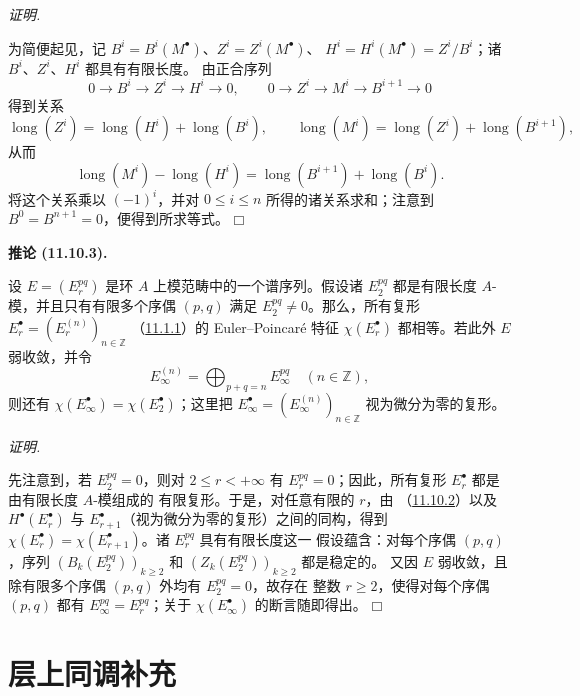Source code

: \documentclass[UTF8,fontset=none,11pt,oneside,openany]{ctexbook}
\providecommand{\square}{\mdlgwhtsquare}
\newenvironment{corollary}[1][]{%
  \par\medskip\noindent\textbf{推论 (#1).}\ %
}{\par}
\newenvironment{proof}{%
  \par\smallskip\noindent\textit{证明.}\ %
}{\hfill$\square$\par}
\let\EGAOriginalLabel\label
\renewcommand{\label}[1]{\phantomsection\EGAOriginalLabel{#1}}
\begin{document}
\begin{proof}
为简便起见，记 $B^i=B^i(M^\bullet)$、$Z^i=Z^i(M^\bullet)$、
$H^i=H^i(M^\bullet)=Z^i/B^i$；诸 $B^i$、$Z^i$、$H^i$ 都具有有限长度。
由正合序列
\[
0\longrightarrow B^i\longrightarrow Z^i\longrightarrow H^i
\longrightarrow0,
\qquad
0\longrightarrow Z^i\longrightarrow M^i\longrightarrow B^{i+1}
\longrightarrow0
\]
得到关系
\[
\operatorname{long}(Z^i)=\operatorname{long}(H^i)+
\operatorname{long}(B^i),
\qquad
\operatorname{long}(M^i)=\operatorname{long}(Z^i)+
\operatorname{long}(B^{i+1}),
\]
从而
\[
\operatorname{long}(M^i)-\operatorname{long}(H^i)=
\operatorname{long}(B^{i+1})+\operatorname{long}(B^i).
\]
将这个关系乘以 $(-1)^i$，并对 $0\leq i\leq n$ 所得的诸关系求和；注意到
$B^0=B^{n+1}=0$，便得到所求等式。
\end{proof}

\begin{corollary}[11.10.3]
\label{0.11.10.3-fr}
设 $E=(E_r^{pq})$ 是环 $A$ 上模范畴中的一个谱序列。假设诸
$E_2^{pq}$ 都是有限长度 $A$-模，并且只有有限多个序偶 $(p,q)$ 满足
$E_2^{pq}\neq0$。那么，所有复形
$E_r^\bullet=(E_r^{(n)})_{n\in\mathbb Z}$
（\hyperref[0.11.1.1-fr]{11.1.1}）的 Euler--Poincaré 特征
$\chi(E_r^\bullet)$ 都相等。若此外 $E$ 弱收敛，并令
\[
E_\infty^{(n)}=\bigoplus_{p+q=n}E_\infty^{pq}\quad(n\in\mathbb Z),
\]
则还有 $\chi(E_\infty^\bullet)=\chi(E_2^\bullet)$；这里把
$E_\infty^\bullet=(E_\infty^{(n)})_{n\in\mathbb Z}$ 视为微分为零的复形。
\end{corollary}

\begin{proof}
先注意到，若 $E_2^{pq}=0$，则对 $2\leq r<+\infty$ 有
$E_r^{pq}=0$；因此，所有复形 $E_r^\bullet$ 都是由有限长度 $A$-模组成的
有限复形。于是，对任意有限的 $r$，由
（\hyperref[0.11.10.2-fr]{11.10.2}）以及 $H^\bullet(E_r^\bullet)$ 与
$E_{r+1}^\bullet$（视为微分为零的复形）之间的同构，得到
$\chi(E_r^\bullet)=\chi(E_{r+1}^\bullet)$。诸 $E_r^{pq}$ 具有有限长度这一
假设蕴含：对每个序偶 $(p,q)$，序列
$(B_k(E_2^{pq}))_{k\geq2}$ 和 $(Z_k(E_2^{pq}))_{k\geq2}$ 都是稳定的。
又因 $E$ 弱收敛，且除有限多个序偶 $(p,q)$ 外均有 $E_2^{pq}=0$，故存在
整数 $r\geq2$，使得对每个序偶 $(p,q)$ 都有
$E_\infty^{pq}=E_r^{pq}$；关于 $\chi(E_\infty^\bullet)$ 的断言随即得出。
\end{proof}

\section{层上同调补充}
\label{section:0.12-fr}
\end{document}
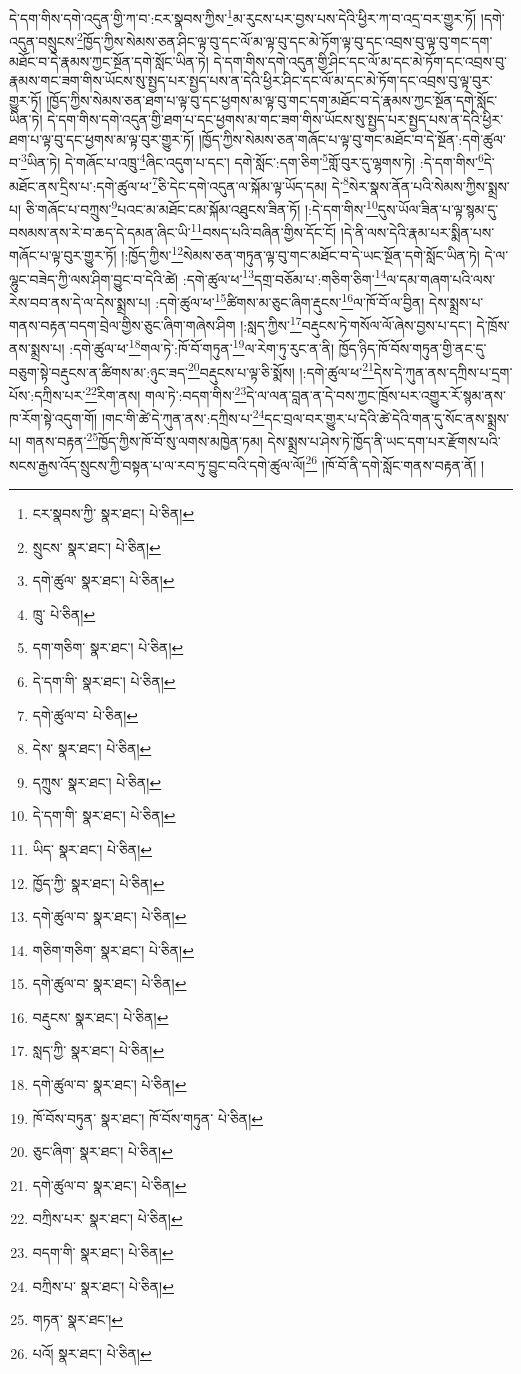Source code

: དེ་དག་གིས་དགེ་འདུན་གྱི་ཀ་བ་:ངར་སྣབས་ཀྱིས་\footnote{ངར་སྣབས་ཀྱི་  སྣར་ཐང་།  པེ་ཅིན། }མ་རུངས་པར་བྱས་པས་དེའི་ཕྱིར་ཀ་བ་འདྲ་བར་གྱུར་ཏོ། །དགེ་འདུན་བསྲུངས་\footnote{སྲུངས་  སྣར་ཐང་།  པེ་ཅིན། }ཁྱོད་ཀྱིས་སེམས་ཅན་ཤིང་ལྟ་བུ་དང་ལོ་མ་ལྟ་བུ་དང་མེ་ཏོག་ལྟ་བུ་དང་འབྲས་བུ་ལྟ་བུ་གང་དག་མཐོང་བ་དེ་རྣམས་ཀྱང་སྔོན་དགེ་སློང་ཡིན་ཏེ། དེ་དག་གིས་དགེ་འདུན་གྱི་ཤིང་དང་ལོ་མ་དང་མེ་ཏོག་དང་འབྲས་བུ་རྣམས་གང་ཟག་གིས་ཡོངས་སུ་སྤྱད་པར་སྤྱད་པས་ན་དེའི་ཕྱིར་ཤིང་དང་ལོ་མ་དང་མེ་ཏོག་དང་འབྲས་བུ་ལྟ་བུར་གྱུར་ཏོ། །ཁྱོད་ཀྱིས་སེམས་ཅན་ཐག་པ་ལྟ་བུ་དང་ཕྱགས་མ་ལྟ་བུ་གང་དག་མཐོང་བ་དེ་རྣམས་ཀྱང་སྔོན་དགེ་སློང་ཡིན་ཏེ། དེ་དག་གིས་དགེ་འདུན་གྱི་ཐག་པ་དང་ཕྱགས་མ་གང་ཟག་གིས་ཡོངས་སུ་སྤྱད་པར་སྤྱད་པས་ན་དེའི་ཕྱིར་ཐག་པ་ལྟ་བུ་དང་ཕྱགས་མ་ལྟ་བུར་གྱུར་ཏོ། །ཁྱོད་ཀྱིས་སེམས་ཅན་གཞོང་པ་ལྟ་བུ་གང་མཐོང་བ་དེ་སྔོན་:དགེ་ཚུལ་བ་\footnote{དགེ་ཚུལ་  སྣར་ཐང་།  པེ་ཅིན། }ཡིན་ཏེ། དེ་གཞོང་པ་འཁྲུ་\footnote{ཁྲུ་  པེ་ཅིན། }ཞིང་འདུག་པ་དང་། དགེ་སློང་:དག་ཅིག་\footnote{དག་གཅིག་  སྣར་ཐང་།  པེ་ཅིན། }གློ་བུར་དུ་ལྷགས་ཏེ། :དེ་དག་གིས་\footnote{དེ་དག་གི་  སྣར་ཐང་།  པེ་ཅིན། }དེ་མཐོང་ནས་དྲིས་པ་:དགེ་ཚུལ་ཕ་\footnote{དགེ་ཚུལ་བ་  པེ་ཅིན། }ཅི་དེང་དགེ་འདུན་ལ་སྐོམ་ལྟ་ཡོད་དམ། དེ་\footnote{དེས་  སྣར་ཐང་།  པེ་ཅིན། }སེར་སྣས་ནོན་པའི་སེམས་ཀྱིས་སྨྲས་པ། ཅི་གཞོང་པ་བཀྲུས་\footnote{དཀྲུས་  སྣར་ཐང་།  པེ་ཅིན། }པའང་མ་མཐོང་ངམ་སྐོམ་འཐུངས་ཟིན་ཏོ། །:དེ་དག་གིས་\footnote{དེ་དག་གི་  སྣར་ཐང་།  པེ་ཅིན། }དུས་ཡོལ་ཟིན་པ་ལྟ་སྙམ་དུ་བསམས་ནས་རེ་བ་ཆད་དེ་དམན་ཞིང་ཡི་\footnote{ཡིད་  སྣར་ཐང་།  པེ་ཅིན། }བསད་པའི་བཞིན་གྱིས་དོང་ངོ། །དེ་ནི་ལས་དེའི་རྣམ་པར་སྨིན་པས་གཞོང་པ་ལྟ་བུར་གྱུར་ཏོ། །:ཁྱོད་ཀྱིས་\footnote{ཁྱོད་ཀྱི་  སྣར་ཐང་།  པེ་ཅིན། }སེམས་ཅན་གཏུན་ལྟ་བུ་གང་མཐོང་བ་དེ་ཡང་སྔོན་དགེ་སློང་ཡིན་ཏེ། དེ་ལ་ལྷུང་བཟེད་ཀྱི་ལས་ཤིག་བྱུང་བ་དེའི་ཚེ། :དགེ་ཚུལ་ཕ་\footnote{དགེ་ཚུལ་བ་  སྣར་ཐང་།  པེ་ཅིན། }དགྲ་བཅོམ་པ་:གཅིག་ཅིག་\footnote{གཅིག་གཅིག་  སྣར་ཐང་།  པེ་ཅིན། }ལ་དམ་གཞག་པའི་ལས་རེས་བབ་ནས་དེ་ལ་དེས་སྨྲས་པ། :དགེ་ཚུལ་ཕ་\footnote{དགེ་ཚུལ་བ་  སྣར་ཐང་།  པེ་ཅིན། }ཚིགས་མ་ཅུང་ཞིག་རྡུངས་\footnote{བརྡུངས་  སྣར་ཐང་།  པེ་ཅིན། }ལ་ཁོ་བོ་ལ་བྱིན། དེས་སྨྲས་པ་གནས་བརྟན་བདག་བྲེལ་གྱིས་ཅུང་ཞིག་གཞེས་ཤིག །:སླད་ཀྱིས་\footnote{སླད་ཀྱི་  སྣར་ཐང་།  པེ་ཅིན། }བརྡུངས་ཏེ་གསོལ་ལོ་ཞེས་བྱས་པ་དང་། དེ་ཁྲོས་ནས་སྨྲས་པ། :དགེ་ཚུལ་ཕ་\footnote{དགེ་ཚུལ་བ་  སྣར་ཐང་།  པེ་ཅིན། }གལ་ཏེ་:ཁོ་བོ་གཏུན་\footnote{ཁོ་བོས་བཏུན་  སྣར་ཐང་། ཁོ་བོས་གཏུན་  པེ་ཅིན། }ལ་རེག་ཏུ་རུང་ན་ནི། ཁྱོད་ཉིད་ཁོ་བོས་གཏུན་གྱི་ནང་དུ་བཅུག་སྟེ་བརྡུངས་ན་ཚིགས་མ་:ཉུང་ཟད་\footnote{ཅུང་ཞིག་  སྣར་ཐང་།  པེ་ཅིན། }བརྡུངས་པ་ལྟ་ཅི་སྨོས། །:དགེ་ཚུལ་ཕ་\footnote{དགེ་ཚུལ་བ་  སྣར་ཐང་།  པེ་ཅིན། }དེས་དེ་ཀུན་ནས་དཀྲིས་པ་དྲག་པོས་:དཀྲིས་པར་\footnote{བཀྲིས་པར་  སྣར་ཐང་།  པེ་ཅིན། }རིག་ནས། གལ་ཏེ་:བདག་གིས་\footnote{བདག་གི་  སྣར་ཐང་།  པེ་ཅིན། }དེ་ལ་ལན་བླན་ན་དེ་བས་ཀྱང་ཁྲོས་པར་འགྱུར་རོ་སྙམ་ནས་ཁ་རོག་སྟེ་འདུག་གོ། །གང་གི་ཚེ་དེ་ཀུན་ནས་:དཀྲིས་པ་\footnote{བཀྲིས་པ་  སྣར་ཐང་།  པེ་ཅིན། }དང་བྲལ་བར་གྱུར་པ་དེའི་ཚེ་དེའི་གན་དུ་སོང་ནས་སྨྲས་པ། གནས་བརྟན་\footnote{གཏན་  སྣར་ཐང་། }ཁྱོད་ཀྱིས་ཁོ་བོ་སུ་ལགས་མཁྱེན་ཏམ། དེས་སྨྲས་པ་ཤེས་ཏེ་ཁྱོད་ནི་ཡང་དག་པར་རྫོགས་པའི་སངས་རྒྱས་འོད་སྲུངས་ཀྱི་བསྟན་པ་ལ་རབ་ཏུ་བྱུང་བའི་དགེ་ཚུལ་ལོ།\footnote{པའོ།  སྣར་ཐང་།  པེ་ཅིན། } །ཁོ་བོ་ནི་དགེ་སློང་གནས་བརྟན་ནོ། །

◆ ◆ ◆ ◆

** What you need to do **
Count all lines of the data that include "所有复形". The answer is the number alone.

** Answer for the task **
2